Neurochemical assessments were performed on biopsy samples taken from the right frontal lobe of patients diagnosed with Alzheimer's disease (AD), before the implantation of a ventricular catheter and pump assembly for the infusion of bethanechol chloride as an experimental therapy. The pathologically diagnosed patients with AD (n = 35; mean age, 67 ± 1.5 yr) were compared with a group of samples from normal age‐equivalent autopsied controls (n = 22; mean age, 68 ± 2 yr) and autopsied AD brains (n = 11; mean age, 73 ± 2 yr). Samples were assayed for choline acetyltransferase (ChAT), acetylcholinesterase, binding to {3H}quinuclidinyl benzilate as an index of total muscarinic cholinergic binding, and [3H}pirenzepine binding as an index of Ml cholinergic receptor subtype binding. Mean levels of ChAT activity were decreased in the biopsied patients to 36% of age‐matched autopsied controls. The loss of ChAT activity correlated significantly with the Mini‐Mental State Examination, an index of global cognitive function. Mean ChAT activity in autopsied AD cortex was further decreased compared with controls, indicating continuous decline through the course of the disease. Acetylcholinesterase followed a similar, less dramatic decline.
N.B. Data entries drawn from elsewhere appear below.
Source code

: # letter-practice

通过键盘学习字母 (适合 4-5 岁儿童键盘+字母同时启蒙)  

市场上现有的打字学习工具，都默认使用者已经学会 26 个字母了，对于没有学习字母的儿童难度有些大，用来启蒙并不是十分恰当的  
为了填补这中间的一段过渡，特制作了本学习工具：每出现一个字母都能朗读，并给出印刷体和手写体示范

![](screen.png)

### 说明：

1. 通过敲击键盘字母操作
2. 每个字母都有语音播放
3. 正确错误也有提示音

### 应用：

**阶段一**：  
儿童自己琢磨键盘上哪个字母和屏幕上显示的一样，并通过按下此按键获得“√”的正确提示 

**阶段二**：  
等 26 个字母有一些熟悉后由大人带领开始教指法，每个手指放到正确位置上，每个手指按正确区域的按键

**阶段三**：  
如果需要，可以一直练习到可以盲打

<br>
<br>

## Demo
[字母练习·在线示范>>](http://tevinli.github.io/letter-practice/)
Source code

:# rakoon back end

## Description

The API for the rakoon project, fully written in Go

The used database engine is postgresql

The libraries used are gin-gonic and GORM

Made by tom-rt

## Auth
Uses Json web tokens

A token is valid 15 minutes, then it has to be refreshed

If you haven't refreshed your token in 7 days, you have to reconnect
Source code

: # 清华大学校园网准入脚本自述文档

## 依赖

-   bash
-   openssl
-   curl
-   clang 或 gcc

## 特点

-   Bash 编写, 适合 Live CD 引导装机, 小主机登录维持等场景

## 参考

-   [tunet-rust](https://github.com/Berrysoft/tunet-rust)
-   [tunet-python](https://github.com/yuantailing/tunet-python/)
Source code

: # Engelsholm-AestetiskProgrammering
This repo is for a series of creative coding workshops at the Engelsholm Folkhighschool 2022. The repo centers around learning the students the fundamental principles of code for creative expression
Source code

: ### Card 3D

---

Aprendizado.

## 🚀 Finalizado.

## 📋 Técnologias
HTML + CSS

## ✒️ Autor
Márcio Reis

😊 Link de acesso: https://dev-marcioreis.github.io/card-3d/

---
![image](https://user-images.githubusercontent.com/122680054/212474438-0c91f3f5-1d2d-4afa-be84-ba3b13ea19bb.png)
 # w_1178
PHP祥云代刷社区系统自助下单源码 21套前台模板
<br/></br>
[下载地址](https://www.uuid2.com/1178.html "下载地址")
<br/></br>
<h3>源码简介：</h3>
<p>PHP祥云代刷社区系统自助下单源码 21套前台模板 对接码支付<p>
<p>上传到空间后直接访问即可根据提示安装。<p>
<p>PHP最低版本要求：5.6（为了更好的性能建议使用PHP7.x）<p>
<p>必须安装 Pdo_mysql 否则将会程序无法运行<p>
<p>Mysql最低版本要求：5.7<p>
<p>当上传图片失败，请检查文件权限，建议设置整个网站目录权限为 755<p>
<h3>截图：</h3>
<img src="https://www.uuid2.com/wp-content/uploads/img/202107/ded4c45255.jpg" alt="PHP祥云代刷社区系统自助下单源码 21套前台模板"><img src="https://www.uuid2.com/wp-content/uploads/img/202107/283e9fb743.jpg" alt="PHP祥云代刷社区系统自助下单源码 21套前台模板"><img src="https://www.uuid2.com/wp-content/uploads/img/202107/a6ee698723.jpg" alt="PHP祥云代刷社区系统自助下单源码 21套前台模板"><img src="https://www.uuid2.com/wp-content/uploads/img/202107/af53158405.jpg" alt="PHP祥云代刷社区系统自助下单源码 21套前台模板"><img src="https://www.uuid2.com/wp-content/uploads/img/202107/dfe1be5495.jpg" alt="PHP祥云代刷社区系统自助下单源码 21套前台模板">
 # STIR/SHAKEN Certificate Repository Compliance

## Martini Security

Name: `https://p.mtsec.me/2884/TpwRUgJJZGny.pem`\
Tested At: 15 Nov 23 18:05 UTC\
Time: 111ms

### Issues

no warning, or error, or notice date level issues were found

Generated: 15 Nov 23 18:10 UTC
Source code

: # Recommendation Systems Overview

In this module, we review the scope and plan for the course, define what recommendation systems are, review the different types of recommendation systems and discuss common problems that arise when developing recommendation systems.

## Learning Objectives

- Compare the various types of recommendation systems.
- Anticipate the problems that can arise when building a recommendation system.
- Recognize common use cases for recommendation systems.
No differences were found in {3H}quinuclidinyl benzilate binding or {3H}pirenzepine binding between biopsied and autopsied controls. Neuritic plaque counts did not correlate with either the Mini‐Mental State Examination or ChAT activity in the biopsy specimens. The correlation of cortical ChAT activity with degree of dementia, although considerably weaker than those of cortical synaptic density with dementia, is the first demonstration of such a relationship in biopsied patients, and suggests another reason why the AD brain may be unresponsive to presynaptic cholinergic manipulations or attempts at enhancement.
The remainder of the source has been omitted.